CHP Genel Lideri Kemal Kılıçdaroğlu, Ankara’da ülkücü kümeyle bir ortaya geldi.
‘Önce Türkiye Buluşması’ isimli programa katılan Kılıçdaroğlu, “Bozkurt Kemal” sloganıyla karşılandı…
Bazı davacıların Kılıçdaroğlu'nun ismini haykırırken, "Bozkurt" işareti yaptığı görüldü.
‘Bozkurt Kemal’ sloganları eşliğinde yürüdü
CHP başkanının bu anlarını, İzmir Milletvekili Tuncay Özkan paylaştı.
Özkan, paylaşımını “Genel Başkan’ımız Kılıçdaroğlu, ‘Bozkurt Kemal’ sloganlarıyla karşılandı. Toplumun her kesitini kucaklayan başkan, Kılıçdaroğlu” notuyla duyurdu.
“Bir olacağız, canlı olacağız”
Bu sırada bir iştirakçinin “Bir olacağız, canlı olacağız, daima birlikte olacağız.

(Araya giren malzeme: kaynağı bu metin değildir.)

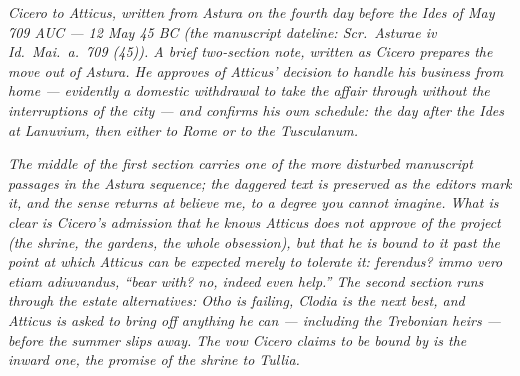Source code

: 
\textit{Cicero to Atticus, written from Astura on the
fourth day before the Ides of May 709 AUC --- 12 May
45 BC (the manuscript dateline: \textit{Scr.\ Asturae
iv Id.\ Mai.\ a.\ 709 (45)}). A brief two-section
note, written as Cicero prepares the move out of
Astura. He approves of Atticus' decision to handle
his business from home --- evidently a domestic
withdrawal to take the affair through without the
interruptions of the city --- and confirms his own
schedule: the day after the Ides at Lanuvium, then
either to Rome or to the Tusculanum.}

\textit{The middle of the first section carries one
of the more disturbed manuscript passages in the
Astura sequence; the daggered text is preserved as
the editors mark it, and the sense returns at
\textit{believe me, to a degree you cannot imagine}.
What is clear is Cicero's admission that he knows
Atticus does not approve of the project (the shrine,
the gardens, the whole obsession), but that he is
bound to it past the point at which Atticus can be
expected merely to tolerate it: \textit{ferendus?
immo vero etiam adiuvandus}, ``bear with? no, indeed
even help.'' The second section runs through the
estate alternatives: Otho is failing, Clodia is the
next best, and Atticus is asked to bring off anything
he can --- including the Trebonian heirs --- before
the summer slips away. The vow Cicero claims to be
bound by is the inward one, the promise of the shrine
to Tullia.}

Allah yolunu açık etsin Sayın Genel Başkan’ım. Yolun açık olsun Sayın Genel Başkan’ım. Onur verdiniz, onur. Davacılara erdem verdiniz Sayın Genel Başkan’ım” dediği de duyuldu.
“Ayağınıza sıhhat Genel Başkan’ım” diyen bir oburu ise alkışlarla karşılık aldı.

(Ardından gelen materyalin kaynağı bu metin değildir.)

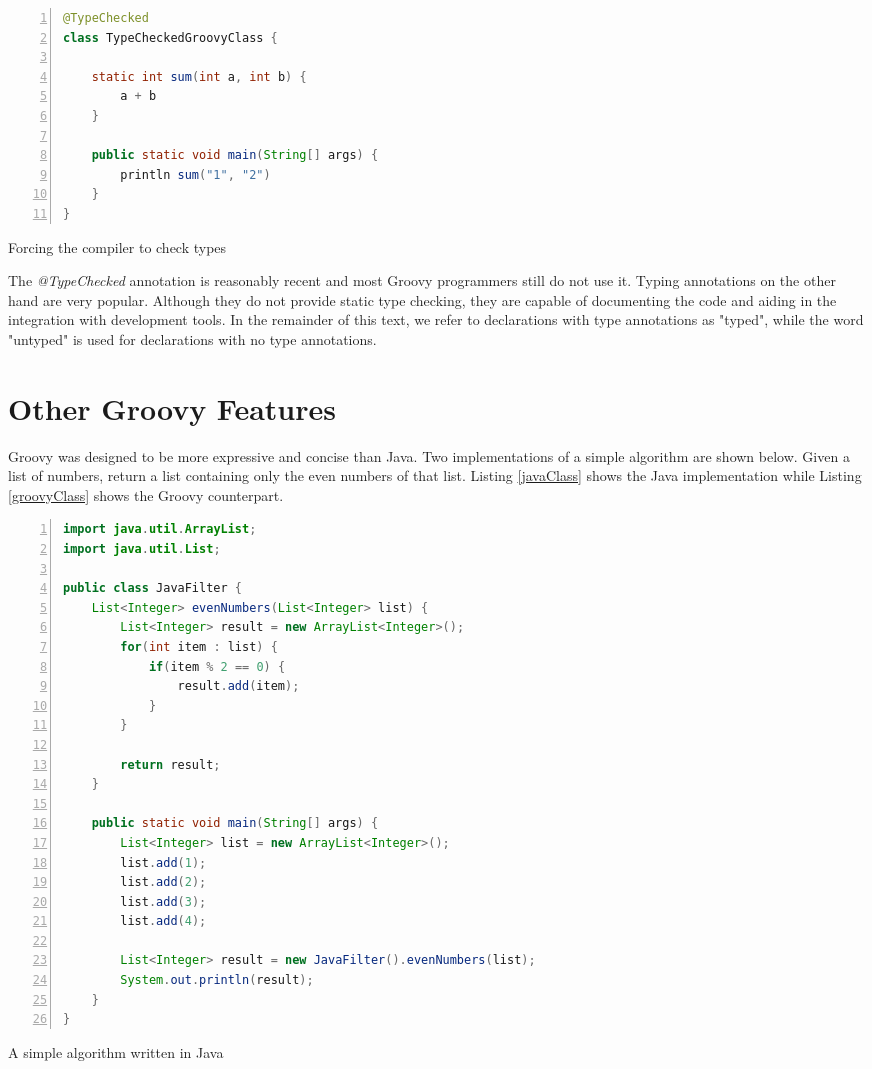 \documentclass[msc]{ppgccufmg}
\begin{document}
\begin{Listing}[ht]
\begin{lstlisting}[basicstyle=\ttfamily, language=Java,tabsize=2,breaklines=true,numbers=left]
@TypeChecked
class TypeCheckedGroovyClass {
	
	static int sum(int a, int b) {
		a + b
	}

	public static void main(String[] args) {
		println sum("1", "2")
	}
}
\end{lstlisting}
\caption{Forcing the compiler to check types}
\label{staticTyping}
\end{Listing}

The \emph{@TypeChecked} annotation is reasonably recent and most Groovy programmers still do not use it. 
Typing annotations on the other hand are very popular.
Although they do not provide static type checking, they are capable of documenting the code and aiding in the integration with development tools.
In the remainder of this text, we refer to declarations with type annotations as "typed", while the word "untyped" is used for declarations with no type annotations.

\section{Other Groovy Features}
Groovy was designed to be more expressive and concise than Java.
Two implementations of a simple algorithm are shown below.
Given a list of numbers, return a list containing only the even numbers of that list.
Listing \ref{javaClass} shows the Java implementation while Listing \ref{groovyClass} shows the Groovy counterpart. 


\begin{Listing}[ht]
\begin{lstlisting}[basicstyle=\ttfamily, language=Java,tabsize=2,breaklines=true,numbers=left]
import java.util.ArrayList;
import java.util.List;

public class JavaFilter {
	List<Integer> evenNumbers(List<Integer> list) {
		List<Integer> result = new ArrayList<Integer>();
		for(int item : list) {
			if(item % 2 == 0) {
				result.add(item);
			}
		}

		return result;
	}

	public static void main(String[] args) {
		List<Integer> list = new ArrayList<Integer>();
		list.add(1);
		list.add(2);
		list.add(3);
		list.add(4);

		List<Integer> result = new JavaFilter().evenNumbers(list);
		System.out.println(result);
	}
}
\end{lstlisting}
\caption{A simple algorithm written in Java}
\label{javaClass}
\end{Listing}
\end{document}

“Bizim 2 kırmızı çizgimiz var; bayrağımız ve vatanımız”
Öte yandan buluşmada Kılıçdaroğlu, dikkat çeken bildiriler verdi.

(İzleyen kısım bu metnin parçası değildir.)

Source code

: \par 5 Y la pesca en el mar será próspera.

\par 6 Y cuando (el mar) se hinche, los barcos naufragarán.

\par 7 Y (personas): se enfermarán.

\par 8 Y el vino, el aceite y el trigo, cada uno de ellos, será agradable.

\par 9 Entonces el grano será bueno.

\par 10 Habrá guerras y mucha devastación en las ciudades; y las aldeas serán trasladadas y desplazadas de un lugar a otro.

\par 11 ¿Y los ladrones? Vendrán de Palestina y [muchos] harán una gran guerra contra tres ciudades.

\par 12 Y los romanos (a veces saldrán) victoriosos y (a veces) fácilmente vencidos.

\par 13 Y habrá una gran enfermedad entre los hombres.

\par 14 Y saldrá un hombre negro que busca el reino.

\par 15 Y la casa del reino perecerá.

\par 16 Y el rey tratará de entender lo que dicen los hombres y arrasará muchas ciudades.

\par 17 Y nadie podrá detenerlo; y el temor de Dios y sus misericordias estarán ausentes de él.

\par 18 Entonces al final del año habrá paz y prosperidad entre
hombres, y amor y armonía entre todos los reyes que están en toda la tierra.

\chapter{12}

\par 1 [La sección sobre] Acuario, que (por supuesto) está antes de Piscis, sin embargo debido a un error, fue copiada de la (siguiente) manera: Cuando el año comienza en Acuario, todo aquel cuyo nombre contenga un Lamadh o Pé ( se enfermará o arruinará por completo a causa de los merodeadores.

“Değerli ülkücü kardeşlerim, Türkiye sevdalısı olan kardeşlerim daima bir arada birlikte olmak zorundayız.” diyen Kılıçdaroğlu, şöyle devam etti:
“Görüş farklılıklarımız olabilir. Lakin şayet Türkiye bizim ortak paydamızsa, bayrak bizim ortak paydamızsa ki CHP için şunu rahatlıkla söyleyebilirim; bizim 2 kırmızı çizgimiz var; bayrağımız ve vatanımız. Her türlü tenkit olabilir. Başımın üstünde. Lakin bayrak ve vatan bizim kırmızı çizgimiz. Bayrağımızın altında özgürce yaşamak zorundayız. Bu olmadığı takdirde birilerine yem olursunuz.

“Osmanlı niçin battı?”
Bir gerçeği çok uygun bilmemiz gerekiyor; Osmanlı niçin battı? Sanayi İhtilali'ni kaçırdığı için battı. Evvelce yalın kılıç gidiyorduk, bilek gücü vardı. Önümüze geleni püskürtüyorduk. Artık elinde tüfek 500 metreden seni indiriyor. O vakit Sanayi İhtilali'ni kaçırdıysanız ayakta tutamazsınız bir devleti. Artık geldiğimiz süreç daha tehlikeli bir süreç. Teknoloji ihtilalini artık yakalamak zorundayız. Pırıl pırıl evlatlarımızın yurt dışına değil içerde üretmesi gerektiğine inanmak zorundayız.”